В углу двора стоит такой ветхий домик, медпункт училища. С виду он, этот домик, ужасно обшарпан и грязен, а внутри — чистота, белизна, сверкают всякие докторские машины, инструменты и штучки.
Мы подходим один за другим к тарелочке, на которую настрижены куски марли, каждый берет по лоскутку и потом, когда настанет очередь, садится в кресло, ухватывает себя этой марлей за язык и вытаскивает его, голубчика, сколь можно длиннее:
— И-и-и…
Между прочим, когда мы только еще поступили в училище и впервые стали являться на осмотр к Марии Леонтьевне, она не заглядывала в наши глотки, а просто давала по кусочку марли, усаживала на скамейку и заставляла нас, дурачков, сидеть там, вытянув языки: чтобы мы не боялись, чтобы привыкали к процедуре.
И теперь мы уже не боялись, привыкли.
У Марии Леонтьевны на лбу круглое, зеркало, отражающее нестерпимо яркий свет лампы.

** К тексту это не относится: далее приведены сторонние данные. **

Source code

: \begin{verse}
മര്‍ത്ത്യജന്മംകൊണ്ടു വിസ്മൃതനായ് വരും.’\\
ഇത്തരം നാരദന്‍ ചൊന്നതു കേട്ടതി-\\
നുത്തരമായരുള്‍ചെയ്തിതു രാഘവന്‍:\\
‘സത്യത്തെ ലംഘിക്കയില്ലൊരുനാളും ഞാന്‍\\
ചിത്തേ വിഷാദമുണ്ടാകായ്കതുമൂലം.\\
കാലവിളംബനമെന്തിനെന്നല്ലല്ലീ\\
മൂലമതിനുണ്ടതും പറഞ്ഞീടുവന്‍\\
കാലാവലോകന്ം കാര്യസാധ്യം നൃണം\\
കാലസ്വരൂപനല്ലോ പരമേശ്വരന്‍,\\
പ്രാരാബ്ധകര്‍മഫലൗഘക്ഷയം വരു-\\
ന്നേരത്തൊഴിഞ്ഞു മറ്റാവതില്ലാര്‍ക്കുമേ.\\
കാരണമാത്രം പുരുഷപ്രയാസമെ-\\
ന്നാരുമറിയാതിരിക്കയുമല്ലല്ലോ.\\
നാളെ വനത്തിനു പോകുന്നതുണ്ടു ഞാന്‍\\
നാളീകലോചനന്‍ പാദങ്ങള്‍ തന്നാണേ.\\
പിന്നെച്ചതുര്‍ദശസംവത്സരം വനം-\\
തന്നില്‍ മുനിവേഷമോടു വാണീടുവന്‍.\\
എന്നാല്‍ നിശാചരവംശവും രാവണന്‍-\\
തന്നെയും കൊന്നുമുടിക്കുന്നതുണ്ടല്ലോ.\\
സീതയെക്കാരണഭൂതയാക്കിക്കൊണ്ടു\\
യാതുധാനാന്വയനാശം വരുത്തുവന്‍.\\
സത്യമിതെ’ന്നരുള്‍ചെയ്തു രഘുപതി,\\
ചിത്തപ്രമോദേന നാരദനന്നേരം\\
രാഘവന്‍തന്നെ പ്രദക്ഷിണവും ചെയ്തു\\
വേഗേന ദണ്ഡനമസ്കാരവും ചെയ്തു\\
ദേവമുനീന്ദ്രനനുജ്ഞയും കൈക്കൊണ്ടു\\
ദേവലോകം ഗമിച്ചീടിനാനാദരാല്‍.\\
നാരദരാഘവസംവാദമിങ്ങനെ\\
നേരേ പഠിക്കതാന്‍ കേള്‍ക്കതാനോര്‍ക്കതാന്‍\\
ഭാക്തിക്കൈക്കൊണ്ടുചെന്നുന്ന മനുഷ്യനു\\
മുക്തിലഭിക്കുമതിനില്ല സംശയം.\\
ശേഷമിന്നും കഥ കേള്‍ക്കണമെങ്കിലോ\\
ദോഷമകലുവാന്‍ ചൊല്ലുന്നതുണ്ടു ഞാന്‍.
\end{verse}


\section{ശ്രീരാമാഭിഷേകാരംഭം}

Этот свет нацелен прямо в раскрытый рот очередного пациента, и туда же врач сует ларингоскоп — никелированную палочку, на конце которой еще одно крохотное зеркальце.
— И-и-и…
— Хорошо, Женя. Можешь идти. Следующий.
Я слез с кресла, бросил марлю в плевательницу.
— И-и-и-и… — затянул следующий.
— Так-так, — сказала Мария Леонтьевна и, убрав ларингоскоп, наклонилась, посмотрела на башмаки пациента.
— Алиев, где ты промочил ноги? По лужам бегал?
— Я не бегал, — обиделся Маратик Алиев и честно посмотрел своими большими печальными глазами в глаза Марии Леонтьевны. — Не бегал.
(И врет, между прочим. Я сам вчера видел, как он шастал по лужам.)
— Бегал. Мне в этом зеркальце прекрасно видно, как ты бегал по лужам… — сказала горловичка. — Владимир Константинович, я отстраняю Марата Алиева от спевок на неделю.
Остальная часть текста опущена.